An abstract polygonal player figure stands next to some orange and gray menu options in a lobby in C-Smash VRS

Image: RapidEyeMovers

However, one question lingered. Why is this happening at all? Nobody asked for it Cosmic collision to come back, and certainly nobody asked for it in VR. C-Smash VRS seems like a niche within a niche, and yet Tittel is actually spending money on it – on this press event, on the graphic design, on hiring the likes of Ken Ishii (Rez infinite) and Danalogue (of London jazz-funk band The Comet Is Coming) to create the music, on a collaboration with Ukrainian fashion house MDNT45 (hence the jumpsuit), and on a promised, lavish physical edition.

Tittles belief in the staying power of Cosmic collision is immovable. He remembers getting the Dreamcast version in its custom packaging — a translucent DVD case with an orange disc inside — and thinking, “Sure, maybe it’s all dead, but this thing will stay… It was iconic from the start. It refuses to die. […] It felt like a really good one Tron. It felt like something positive Tronwhere you’re not stuck against your own will, you’re in a pleasant, graphically reduced reality, and that’s what I wanted to live in.

Tittel doesn’t seem to care that the potential audience is there Cosmic collision and VR are small, let alone overlap. For him, the integrity of the game itself is everything. “I wanted to publish the game because […] I wanted to build the marketing and promotional story into it because again, I’m not much into marketing. I don’t really like PR. It’s so boring, it feels unfair. So if I make it part of the art, then everything will be fully integrated. […] For me it is theatre, for me everything is a performance. I want to make things on purpose, be original and reduce things to their essence.”
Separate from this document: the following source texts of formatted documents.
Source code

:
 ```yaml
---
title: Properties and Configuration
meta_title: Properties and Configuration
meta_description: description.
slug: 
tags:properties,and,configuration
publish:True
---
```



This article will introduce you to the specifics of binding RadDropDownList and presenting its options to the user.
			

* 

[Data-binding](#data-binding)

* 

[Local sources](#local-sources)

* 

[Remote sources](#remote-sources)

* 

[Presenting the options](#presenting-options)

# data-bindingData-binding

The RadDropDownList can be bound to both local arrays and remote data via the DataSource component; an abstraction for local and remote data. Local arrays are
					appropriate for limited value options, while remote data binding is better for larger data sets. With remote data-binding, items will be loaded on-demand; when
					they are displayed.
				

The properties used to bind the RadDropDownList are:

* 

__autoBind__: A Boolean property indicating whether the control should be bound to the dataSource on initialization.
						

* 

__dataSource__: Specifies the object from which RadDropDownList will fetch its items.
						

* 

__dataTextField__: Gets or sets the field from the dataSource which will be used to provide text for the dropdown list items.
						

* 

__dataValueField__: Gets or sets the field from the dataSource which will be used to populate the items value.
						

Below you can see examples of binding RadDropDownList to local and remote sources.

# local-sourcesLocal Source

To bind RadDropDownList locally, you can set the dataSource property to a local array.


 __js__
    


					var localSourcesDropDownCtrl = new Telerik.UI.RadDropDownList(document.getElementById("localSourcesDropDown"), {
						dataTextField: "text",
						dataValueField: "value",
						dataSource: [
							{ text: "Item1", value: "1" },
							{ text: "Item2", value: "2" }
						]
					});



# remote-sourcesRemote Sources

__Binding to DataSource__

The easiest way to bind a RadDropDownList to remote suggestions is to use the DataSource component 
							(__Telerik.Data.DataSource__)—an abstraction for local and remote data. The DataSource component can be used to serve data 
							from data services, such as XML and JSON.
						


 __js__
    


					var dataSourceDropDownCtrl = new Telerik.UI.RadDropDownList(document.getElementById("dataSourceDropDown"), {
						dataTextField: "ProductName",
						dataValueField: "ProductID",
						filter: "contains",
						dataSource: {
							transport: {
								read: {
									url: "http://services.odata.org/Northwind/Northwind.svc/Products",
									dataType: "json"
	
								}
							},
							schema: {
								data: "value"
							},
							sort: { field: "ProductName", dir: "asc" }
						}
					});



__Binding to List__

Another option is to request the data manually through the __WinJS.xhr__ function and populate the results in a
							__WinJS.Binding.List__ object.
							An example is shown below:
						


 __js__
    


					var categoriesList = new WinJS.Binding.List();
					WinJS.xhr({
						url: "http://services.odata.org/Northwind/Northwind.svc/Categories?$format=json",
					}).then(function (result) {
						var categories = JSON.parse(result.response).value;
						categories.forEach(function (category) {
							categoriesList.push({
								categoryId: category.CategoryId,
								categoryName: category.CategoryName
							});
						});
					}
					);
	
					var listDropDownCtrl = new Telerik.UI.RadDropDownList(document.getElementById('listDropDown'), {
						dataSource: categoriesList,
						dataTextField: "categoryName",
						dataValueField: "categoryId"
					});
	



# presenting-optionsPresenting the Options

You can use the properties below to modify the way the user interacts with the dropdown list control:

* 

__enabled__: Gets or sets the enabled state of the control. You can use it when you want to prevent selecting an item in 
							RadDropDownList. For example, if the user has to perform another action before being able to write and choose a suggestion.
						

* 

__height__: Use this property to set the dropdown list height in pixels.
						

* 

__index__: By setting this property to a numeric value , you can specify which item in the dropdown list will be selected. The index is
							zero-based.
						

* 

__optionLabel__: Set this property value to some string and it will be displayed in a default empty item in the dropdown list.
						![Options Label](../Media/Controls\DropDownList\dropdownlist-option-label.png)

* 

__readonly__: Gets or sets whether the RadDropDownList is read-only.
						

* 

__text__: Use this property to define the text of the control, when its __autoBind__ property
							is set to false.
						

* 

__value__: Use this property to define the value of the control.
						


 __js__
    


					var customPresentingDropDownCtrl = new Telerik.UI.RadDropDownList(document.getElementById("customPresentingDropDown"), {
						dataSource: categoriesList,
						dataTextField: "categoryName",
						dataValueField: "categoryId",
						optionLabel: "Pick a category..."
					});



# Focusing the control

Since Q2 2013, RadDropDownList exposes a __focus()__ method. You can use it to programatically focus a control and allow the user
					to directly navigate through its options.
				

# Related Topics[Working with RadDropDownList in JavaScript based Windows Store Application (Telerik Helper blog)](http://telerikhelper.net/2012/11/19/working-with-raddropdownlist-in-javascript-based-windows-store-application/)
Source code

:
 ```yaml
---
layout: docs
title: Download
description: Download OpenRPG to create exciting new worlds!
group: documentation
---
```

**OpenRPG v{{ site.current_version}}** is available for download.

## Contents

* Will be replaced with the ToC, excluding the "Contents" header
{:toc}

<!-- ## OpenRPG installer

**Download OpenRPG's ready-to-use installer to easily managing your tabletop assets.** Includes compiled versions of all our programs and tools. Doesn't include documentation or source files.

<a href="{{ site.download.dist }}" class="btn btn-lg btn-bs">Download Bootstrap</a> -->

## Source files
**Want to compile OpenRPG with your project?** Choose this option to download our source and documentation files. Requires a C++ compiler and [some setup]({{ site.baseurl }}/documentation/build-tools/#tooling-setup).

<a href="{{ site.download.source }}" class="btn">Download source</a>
Tittel claims to hate licensed products and marketing, yet he’s made these things his job because he wants games to be holistic wholes as works of art, with each extension of the brand resonating with each other. Is he an artist in salesmen’s clothes or vice versa? Honestly, I enjoyed talking to him, but I’m not sure. If you’re one of RapidEyeMovers’ lenders, that can be a bit concerning. But you can’t fault Tittel’s dedication to bringing back a 2001 gaming vibe that we all thought was lost forever.

A demo for C-Smash VRS will be released on March 23 for PlayStation VR 2.